* What the task requires: Search the entries for lines with the string "have" and say how many there are, giving only the number.

Source texts of formatted documents:
#####

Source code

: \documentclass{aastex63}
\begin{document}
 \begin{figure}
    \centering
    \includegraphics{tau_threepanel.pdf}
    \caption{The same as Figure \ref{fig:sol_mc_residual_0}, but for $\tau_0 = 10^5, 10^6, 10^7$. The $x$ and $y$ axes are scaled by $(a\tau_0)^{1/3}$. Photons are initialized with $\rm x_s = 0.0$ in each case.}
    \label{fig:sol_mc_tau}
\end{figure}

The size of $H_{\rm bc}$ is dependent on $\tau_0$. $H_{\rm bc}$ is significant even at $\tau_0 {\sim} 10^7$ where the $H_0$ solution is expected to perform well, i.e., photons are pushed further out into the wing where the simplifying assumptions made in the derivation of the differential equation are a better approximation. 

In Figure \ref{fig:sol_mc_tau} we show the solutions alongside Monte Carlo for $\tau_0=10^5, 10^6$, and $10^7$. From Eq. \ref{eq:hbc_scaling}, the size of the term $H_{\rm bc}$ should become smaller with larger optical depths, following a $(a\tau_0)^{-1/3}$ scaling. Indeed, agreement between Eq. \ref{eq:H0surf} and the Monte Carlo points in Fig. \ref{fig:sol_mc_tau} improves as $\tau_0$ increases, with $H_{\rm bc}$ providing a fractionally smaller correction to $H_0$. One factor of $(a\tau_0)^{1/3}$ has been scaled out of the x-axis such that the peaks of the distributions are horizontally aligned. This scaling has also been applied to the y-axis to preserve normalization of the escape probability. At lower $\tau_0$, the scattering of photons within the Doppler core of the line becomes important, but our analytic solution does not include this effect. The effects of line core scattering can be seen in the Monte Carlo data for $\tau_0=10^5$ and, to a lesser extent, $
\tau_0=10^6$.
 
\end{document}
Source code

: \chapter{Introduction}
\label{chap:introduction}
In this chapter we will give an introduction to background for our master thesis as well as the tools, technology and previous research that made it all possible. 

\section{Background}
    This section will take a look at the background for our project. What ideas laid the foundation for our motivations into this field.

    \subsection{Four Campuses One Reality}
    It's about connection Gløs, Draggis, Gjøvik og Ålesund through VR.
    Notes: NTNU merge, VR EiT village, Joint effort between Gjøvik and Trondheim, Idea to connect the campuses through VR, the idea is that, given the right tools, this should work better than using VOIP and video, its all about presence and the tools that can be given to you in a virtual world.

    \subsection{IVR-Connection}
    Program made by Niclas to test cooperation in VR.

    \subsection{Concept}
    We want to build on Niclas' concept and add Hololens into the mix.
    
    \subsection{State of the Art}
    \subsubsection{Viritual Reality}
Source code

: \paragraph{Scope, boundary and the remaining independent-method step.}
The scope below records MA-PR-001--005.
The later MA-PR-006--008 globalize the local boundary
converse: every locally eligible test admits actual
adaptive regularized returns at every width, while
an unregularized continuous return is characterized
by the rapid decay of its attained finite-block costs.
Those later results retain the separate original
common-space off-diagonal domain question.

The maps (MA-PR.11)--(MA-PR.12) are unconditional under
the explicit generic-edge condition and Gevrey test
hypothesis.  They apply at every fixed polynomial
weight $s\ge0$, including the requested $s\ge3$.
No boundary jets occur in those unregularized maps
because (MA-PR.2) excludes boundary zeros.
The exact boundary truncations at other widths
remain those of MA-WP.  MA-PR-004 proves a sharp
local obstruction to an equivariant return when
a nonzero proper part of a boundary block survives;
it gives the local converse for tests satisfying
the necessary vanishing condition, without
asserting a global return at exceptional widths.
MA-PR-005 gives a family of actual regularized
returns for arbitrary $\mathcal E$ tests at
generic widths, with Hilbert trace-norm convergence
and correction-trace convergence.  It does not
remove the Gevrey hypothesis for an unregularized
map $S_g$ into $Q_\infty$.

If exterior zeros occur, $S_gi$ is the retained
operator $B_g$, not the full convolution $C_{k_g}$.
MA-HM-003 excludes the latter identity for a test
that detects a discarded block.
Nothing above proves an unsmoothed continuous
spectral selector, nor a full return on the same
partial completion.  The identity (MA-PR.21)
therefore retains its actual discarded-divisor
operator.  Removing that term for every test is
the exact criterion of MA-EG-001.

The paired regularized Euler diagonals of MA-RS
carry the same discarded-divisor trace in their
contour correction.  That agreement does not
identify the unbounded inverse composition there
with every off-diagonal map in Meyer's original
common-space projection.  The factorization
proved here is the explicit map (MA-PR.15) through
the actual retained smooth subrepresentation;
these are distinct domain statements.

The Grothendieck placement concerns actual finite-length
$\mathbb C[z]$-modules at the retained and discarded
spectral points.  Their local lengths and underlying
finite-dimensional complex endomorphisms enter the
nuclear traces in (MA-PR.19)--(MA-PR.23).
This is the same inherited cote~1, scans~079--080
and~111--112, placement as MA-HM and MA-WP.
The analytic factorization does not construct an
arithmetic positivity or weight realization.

#####

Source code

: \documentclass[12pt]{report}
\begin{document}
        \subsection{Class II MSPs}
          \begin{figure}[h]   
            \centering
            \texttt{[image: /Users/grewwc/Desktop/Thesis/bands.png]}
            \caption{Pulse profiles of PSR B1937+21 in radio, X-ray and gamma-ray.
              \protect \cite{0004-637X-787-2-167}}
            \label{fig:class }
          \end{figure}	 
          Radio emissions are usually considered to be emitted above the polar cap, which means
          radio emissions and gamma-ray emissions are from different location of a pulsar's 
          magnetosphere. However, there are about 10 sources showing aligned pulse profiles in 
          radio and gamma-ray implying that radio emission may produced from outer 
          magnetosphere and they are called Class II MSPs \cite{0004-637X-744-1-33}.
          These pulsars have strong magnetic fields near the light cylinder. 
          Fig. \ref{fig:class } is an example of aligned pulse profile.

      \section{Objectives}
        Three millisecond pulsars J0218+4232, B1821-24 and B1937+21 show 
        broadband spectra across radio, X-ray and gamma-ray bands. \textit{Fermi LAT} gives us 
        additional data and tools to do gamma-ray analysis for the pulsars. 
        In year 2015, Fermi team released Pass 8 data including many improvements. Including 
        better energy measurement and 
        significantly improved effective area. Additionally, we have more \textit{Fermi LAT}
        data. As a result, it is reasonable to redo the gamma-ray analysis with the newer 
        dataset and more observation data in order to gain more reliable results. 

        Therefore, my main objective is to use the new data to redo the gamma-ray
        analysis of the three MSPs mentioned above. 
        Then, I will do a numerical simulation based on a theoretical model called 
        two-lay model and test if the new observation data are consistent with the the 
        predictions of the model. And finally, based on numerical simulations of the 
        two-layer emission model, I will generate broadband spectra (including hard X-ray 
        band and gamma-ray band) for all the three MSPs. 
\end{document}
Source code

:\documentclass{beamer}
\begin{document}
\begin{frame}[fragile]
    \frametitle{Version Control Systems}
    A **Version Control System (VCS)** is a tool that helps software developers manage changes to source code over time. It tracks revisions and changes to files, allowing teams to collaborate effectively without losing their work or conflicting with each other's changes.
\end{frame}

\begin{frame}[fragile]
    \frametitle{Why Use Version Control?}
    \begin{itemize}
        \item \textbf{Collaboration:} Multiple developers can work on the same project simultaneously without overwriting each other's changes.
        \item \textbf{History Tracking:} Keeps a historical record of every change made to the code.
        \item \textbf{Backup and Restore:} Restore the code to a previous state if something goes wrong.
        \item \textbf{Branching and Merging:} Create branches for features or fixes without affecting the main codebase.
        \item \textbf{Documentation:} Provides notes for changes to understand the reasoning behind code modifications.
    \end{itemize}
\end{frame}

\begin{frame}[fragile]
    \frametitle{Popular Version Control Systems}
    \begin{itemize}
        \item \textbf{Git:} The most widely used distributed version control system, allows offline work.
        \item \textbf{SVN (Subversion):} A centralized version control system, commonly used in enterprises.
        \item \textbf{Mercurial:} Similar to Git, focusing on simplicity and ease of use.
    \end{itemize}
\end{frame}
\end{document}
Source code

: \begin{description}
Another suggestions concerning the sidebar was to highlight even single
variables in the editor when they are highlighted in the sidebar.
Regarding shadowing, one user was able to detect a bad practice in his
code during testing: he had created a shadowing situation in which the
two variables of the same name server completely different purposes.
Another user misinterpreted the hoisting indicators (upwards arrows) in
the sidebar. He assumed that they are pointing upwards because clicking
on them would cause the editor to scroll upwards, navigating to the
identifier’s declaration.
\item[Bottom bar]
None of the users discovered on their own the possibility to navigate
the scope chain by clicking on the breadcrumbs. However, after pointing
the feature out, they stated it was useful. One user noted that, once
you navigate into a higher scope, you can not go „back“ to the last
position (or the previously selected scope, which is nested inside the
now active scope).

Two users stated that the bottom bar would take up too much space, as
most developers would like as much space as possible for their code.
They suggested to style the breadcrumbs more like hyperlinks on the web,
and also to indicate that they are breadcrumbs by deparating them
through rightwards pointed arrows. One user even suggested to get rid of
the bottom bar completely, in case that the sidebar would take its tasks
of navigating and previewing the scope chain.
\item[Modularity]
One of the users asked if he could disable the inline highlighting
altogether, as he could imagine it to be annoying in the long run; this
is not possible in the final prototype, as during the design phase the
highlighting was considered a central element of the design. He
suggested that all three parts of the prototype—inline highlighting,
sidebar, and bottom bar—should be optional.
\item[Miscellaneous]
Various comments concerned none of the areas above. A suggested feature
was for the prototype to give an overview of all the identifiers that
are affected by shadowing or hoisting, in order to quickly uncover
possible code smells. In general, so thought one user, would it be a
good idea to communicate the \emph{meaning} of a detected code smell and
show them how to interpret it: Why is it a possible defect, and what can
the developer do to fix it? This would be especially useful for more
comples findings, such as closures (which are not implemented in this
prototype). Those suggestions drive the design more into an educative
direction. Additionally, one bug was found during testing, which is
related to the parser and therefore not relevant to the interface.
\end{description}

#####

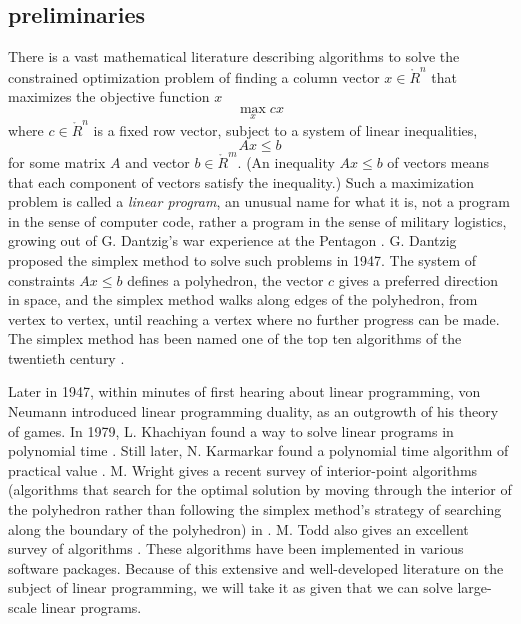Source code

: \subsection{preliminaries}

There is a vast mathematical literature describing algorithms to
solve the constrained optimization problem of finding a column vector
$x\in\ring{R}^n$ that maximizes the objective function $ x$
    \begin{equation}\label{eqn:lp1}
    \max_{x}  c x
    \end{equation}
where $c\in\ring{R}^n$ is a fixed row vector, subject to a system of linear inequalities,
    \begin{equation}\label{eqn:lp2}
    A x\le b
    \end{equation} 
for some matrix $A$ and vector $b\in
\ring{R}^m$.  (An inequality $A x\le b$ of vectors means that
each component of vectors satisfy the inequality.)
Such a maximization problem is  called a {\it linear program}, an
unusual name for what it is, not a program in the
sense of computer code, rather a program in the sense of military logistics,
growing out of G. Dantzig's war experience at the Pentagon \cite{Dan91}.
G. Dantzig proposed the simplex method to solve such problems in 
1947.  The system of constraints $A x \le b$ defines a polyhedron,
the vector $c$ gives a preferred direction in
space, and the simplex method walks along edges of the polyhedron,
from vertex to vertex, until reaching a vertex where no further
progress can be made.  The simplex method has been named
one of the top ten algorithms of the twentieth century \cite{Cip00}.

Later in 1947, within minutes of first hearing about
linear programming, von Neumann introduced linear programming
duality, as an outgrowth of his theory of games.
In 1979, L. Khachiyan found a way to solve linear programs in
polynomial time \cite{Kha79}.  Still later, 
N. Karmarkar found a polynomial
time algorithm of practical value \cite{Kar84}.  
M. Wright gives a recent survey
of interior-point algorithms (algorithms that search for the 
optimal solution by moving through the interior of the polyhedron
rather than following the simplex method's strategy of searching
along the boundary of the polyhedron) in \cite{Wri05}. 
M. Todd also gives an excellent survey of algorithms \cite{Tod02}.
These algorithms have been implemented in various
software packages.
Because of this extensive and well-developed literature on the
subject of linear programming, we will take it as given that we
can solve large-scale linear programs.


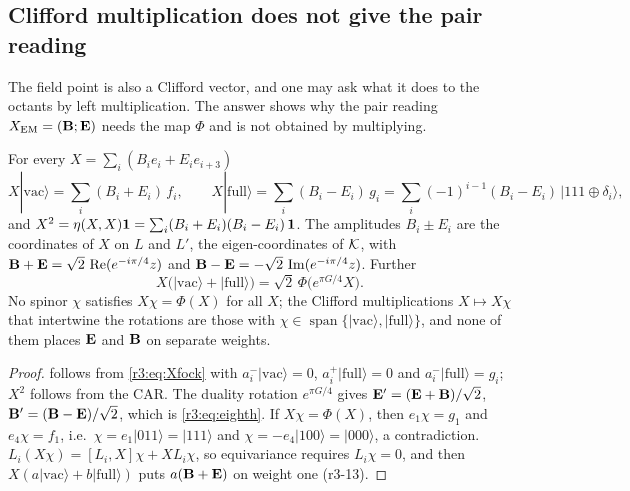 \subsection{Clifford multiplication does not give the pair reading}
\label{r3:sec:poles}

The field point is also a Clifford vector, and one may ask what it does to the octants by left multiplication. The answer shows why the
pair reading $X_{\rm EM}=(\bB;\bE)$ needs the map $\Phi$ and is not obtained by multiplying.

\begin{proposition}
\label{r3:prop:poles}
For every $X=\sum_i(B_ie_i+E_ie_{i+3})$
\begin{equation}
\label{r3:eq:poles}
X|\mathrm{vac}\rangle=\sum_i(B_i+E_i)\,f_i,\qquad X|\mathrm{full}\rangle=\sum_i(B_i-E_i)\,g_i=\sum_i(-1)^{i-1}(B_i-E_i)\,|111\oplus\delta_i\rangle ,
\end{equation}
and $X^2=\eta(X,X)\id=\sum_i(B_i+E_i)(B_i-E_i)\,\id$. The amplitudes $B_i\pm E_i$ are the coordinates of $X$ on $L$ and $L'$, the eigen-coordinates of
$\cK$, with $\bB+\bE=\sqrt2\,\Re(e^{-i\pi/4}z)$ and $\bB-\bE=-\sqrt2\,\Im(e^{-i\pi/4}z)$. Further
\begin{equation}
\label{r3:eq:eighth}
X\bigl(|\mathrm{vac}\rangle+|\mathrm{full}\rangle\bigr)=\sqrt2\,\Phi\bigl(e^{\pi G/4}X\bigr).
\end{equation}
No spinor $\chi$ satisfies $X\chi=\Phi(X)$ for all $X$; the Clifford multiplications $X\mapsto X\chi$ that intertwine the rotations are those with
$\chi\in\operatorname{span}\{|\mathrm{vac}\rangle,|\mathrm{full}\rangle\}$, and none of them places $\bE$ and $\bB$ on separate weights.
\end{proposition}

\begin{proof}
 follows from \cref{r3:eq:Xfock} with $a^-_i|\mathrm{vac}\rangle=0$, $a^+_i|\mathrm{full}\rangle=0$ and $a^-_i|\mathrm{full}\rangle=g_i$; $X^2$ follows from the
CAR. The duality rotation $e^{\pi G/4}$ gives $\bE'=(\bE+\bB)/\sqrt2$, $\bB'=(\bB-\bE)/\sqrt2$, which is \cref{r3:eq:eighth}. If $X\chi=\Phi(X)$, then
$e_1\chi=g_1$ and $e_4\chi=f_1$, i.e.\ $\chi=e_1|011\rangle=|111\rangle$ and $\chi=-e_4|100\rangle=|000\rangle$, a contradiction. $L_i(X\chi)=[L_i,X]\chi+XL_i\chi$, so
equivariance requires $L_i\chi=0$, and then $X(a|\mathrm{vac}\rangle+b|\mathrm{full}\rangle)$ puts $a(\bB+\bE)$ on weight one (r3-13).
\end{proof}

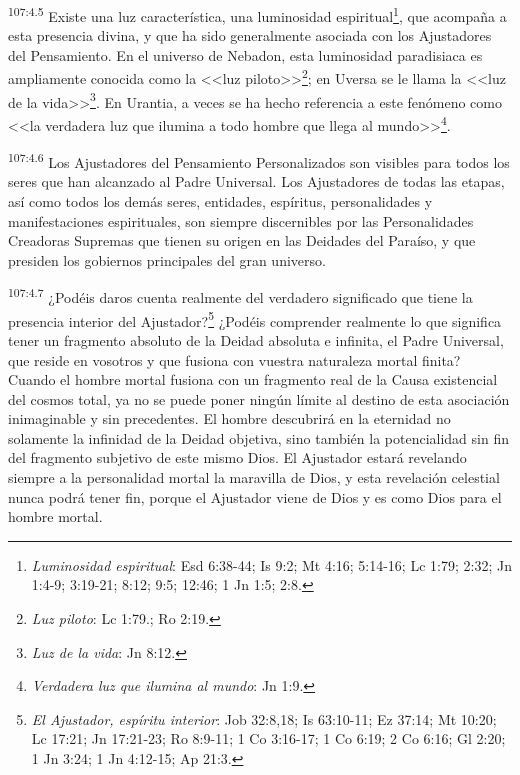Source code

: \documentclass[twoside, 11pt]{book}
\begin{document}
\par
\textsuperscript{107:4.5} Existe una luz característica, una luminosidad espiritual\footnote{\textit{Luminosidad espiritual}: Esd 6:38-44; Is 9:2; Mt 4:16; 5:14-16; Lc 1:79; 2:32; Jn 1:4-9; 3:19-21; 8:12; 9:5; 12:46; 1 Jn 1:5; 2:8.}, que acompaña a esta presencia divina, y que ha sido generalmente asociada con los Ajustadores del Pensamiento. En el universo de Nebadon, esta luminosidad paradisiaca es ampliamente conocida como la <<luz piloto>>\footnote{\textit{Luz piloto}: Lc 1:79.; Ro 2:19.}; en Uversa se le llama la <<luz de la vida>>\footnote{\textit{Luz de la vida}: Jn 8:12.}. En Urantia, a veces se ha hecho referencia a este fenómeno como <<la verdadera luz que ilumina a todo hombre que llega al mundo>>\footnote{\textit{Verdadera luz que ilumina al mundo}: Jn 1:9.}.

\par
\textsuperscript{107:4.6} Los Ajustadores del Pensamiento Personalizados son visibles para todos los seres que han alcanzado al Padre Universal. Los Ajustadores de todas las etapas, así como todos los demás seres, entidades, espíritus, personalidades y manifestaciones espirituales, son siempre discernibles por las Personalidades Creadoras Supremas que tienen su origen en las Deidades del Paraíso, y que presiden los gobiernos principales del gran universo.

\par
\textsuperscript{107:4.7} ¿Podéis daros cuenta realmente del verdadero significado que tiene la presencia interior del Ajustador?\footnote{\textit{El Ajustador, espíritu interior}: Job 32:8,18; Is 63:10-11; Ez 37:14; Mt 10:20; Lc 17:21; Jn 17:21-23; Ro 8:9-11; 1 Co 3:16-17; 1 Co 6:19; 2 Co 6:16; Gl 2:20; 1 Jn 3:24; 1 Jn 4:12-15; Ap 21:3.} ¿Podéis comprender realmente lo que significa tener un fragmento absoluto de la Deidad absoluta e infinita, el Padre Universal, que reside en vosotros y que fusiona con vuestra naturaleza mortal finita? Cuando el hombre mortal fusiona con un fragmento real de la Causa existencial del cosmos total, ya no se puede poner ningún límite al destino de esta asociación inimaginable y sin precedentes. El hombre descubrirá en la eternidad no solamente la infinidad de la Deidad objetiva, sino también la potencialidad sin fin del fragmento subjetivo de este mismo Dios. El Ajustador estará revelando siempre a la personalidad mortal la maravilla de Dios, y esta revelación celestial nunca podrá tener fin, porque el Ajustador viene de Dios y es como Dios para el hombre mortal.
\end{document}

#####

* Problem solution: 3